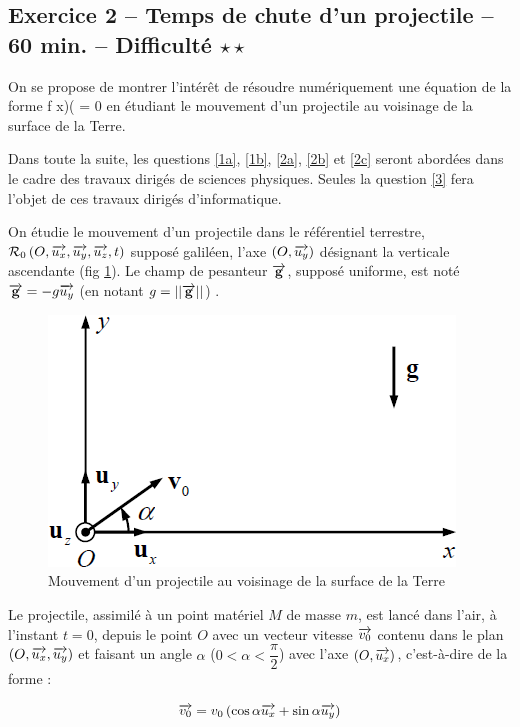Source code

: \documentclass[10pt,oneside]{article}
\begin{document}
\subsection*{Exercice 2 -- Temps de chute d'un projectile -- 60 min. -- Difficulté $\star\star$}
 
\setcounter{subparagraph}{0}
\setcounter{equation}{0}
On se propose de montrer l’intérêt de résoudre numériquement une équation de la forme f x)( = 0 en 
étudiant le mouvement d’un projectile au voisinage de la surface de la Terre. 
\begin{rem}

Dans toute la suite, les questions \ref{1a}, \ref{1b}, \ref{2a}, \ref{2b} et \ref{2c} seront abordées dans le cadre des travaux 
dirigés de sciences physiques. Seules la question \ref{3} fera l’objet de ces travaux dirigés 
d’informatique. 

\end{rem}

On étudie le mouvement d’un projectile dans le référentiel terrestre, $\mathcal{R}_0\left(O, \overrightarrow{u_x}, \overrightarrow{u_y}, \overrightarrow{u_z}, t \right)$ supposé galiléen, l’axe $\left( O, \overrightarrow{u_y}\right)$
 désignant la verticale ascendante (fig \ref{fig1}). Le champ de pesanteur $\overrightarrow{\mathbf{g}}$, supposé 
uniforme, est noté $\overrightarrow{\mathbf{g}} = -g\overrightarrow{u_y}$ (en notant $g = ||\overrightarrow{\mathbf{g}}||$) .

\begin{figure}[!ht]
\centering
\includegraphics[width=.4\textwidth]{images/fig1}
\caption{Mouvement d'un projectile au voisinage de la surface de la Terre}
\label{fig1}
\end{figure}

Le projectile, assimilé à un point matériel $M$ de masse $m$, est lancé dans l’air, à l’instant $t = 0 $, depuis le
point $O$ avec un vecteur vitesse $\overrightarrow{v_0}$ contenu dans le plan $\left(O,\overrightarrow{u_x},\overrightarrow{u_y}\right)$ et faisant un angle $\alpha$ ($0<\alpha<\dfrac{\pi}{2}$) avec l'axe $(O,\overrightarrow{u_x})$, c'est-à-dire de la forme : 

\begin{equation}
\overrightarrow{v_0} = v_0\left(\cos\alpha \overrightarrow{u_x} + \sin\alpha \overrightarrow{u_y}\right)
\end{equation}
\end{document}
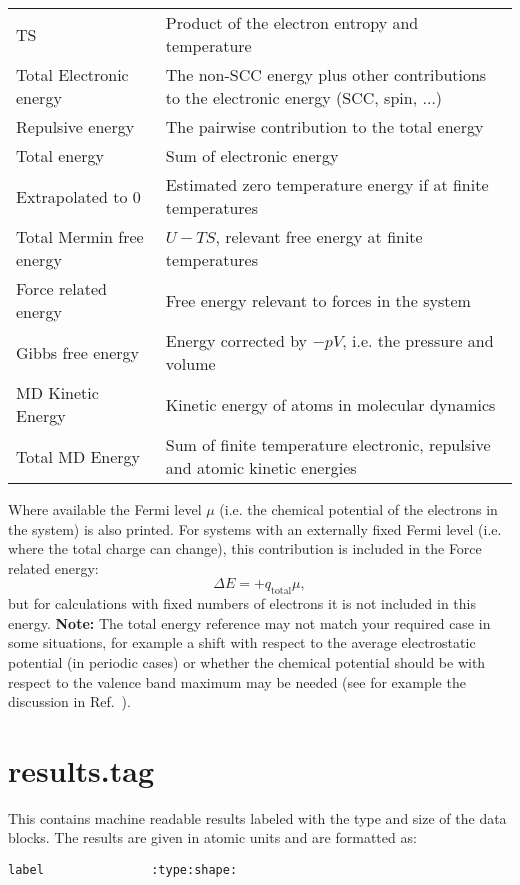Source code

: \begin{center}
  \begin{tabular}{|l|p{5.5cm}|}
    \hline
    TS& Product of the electron entropy and temperature\\
    Total Electronic energy& The non-SCC energy plus other contributions to the
    electronic energy (SCC, spin, $\ldots$)\\
    Repulsive energy& The pairwise contribution to the total energy\\
    Total energy& Sum of electronic energy\\
    Extrapolated to 0& Estimated zero temperature energy if at finite
    temperatures\\
    Total Mermin free energy& $U - T S$, relevant free energy at finite
    temperatures\\
    Force related energy& Free energy relevant to forces in the system\\
    Gibbs free energy& Energy corrected by $- p V$, i.e. the pressure and volume\\
    MD Kinetic Energy& Kinetic energy of atoms in molecular dynamics\\
    Total MD Energy& Sum of finite temperature electronic, repulsive and atomic
    kinetic energies\\
    \hline
  \end{tabular}
\end{center}

Where available the Fermi level $\mu$ (i.e. the chemical potential of the
electrons in the system) is also printed. For systems with an externally fixed
Fermi level (i.e. where the total charge can change), this contribution is
included in the Force related energy: $$\Delta E = + q_\mathrm{total} \mu,$$ but
for calculations with fixed numbers of electrons it is not included in this
energy. \textbf{Note:} The total energy reference may not match your required
case in some situations, for example a shift with respect to the average
electrostatic potential (in periodic cases) or whether the chemical potential
should be with respect to the valence band maximum may be needed (see for
example the discussion in Ref.~\cite{Lany_2009}).

\section{results.tag}
\label{sec:dftbp.results}

This contains machine readable results labeled with the type and size of the
data blocks. The results are given in atomic units and are formatted as:
\begin{verbatim}
label               :type:shape:
\end{verbatim}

What to do.
Using the listing above, list every line in which the string "results" occurs.

Response area.
\section{results.tag}
\label{sec:dftbp.results}
This contains machine readable results labeled with the type and size of the
data blocks. The results are given in atomic units and are formatted as:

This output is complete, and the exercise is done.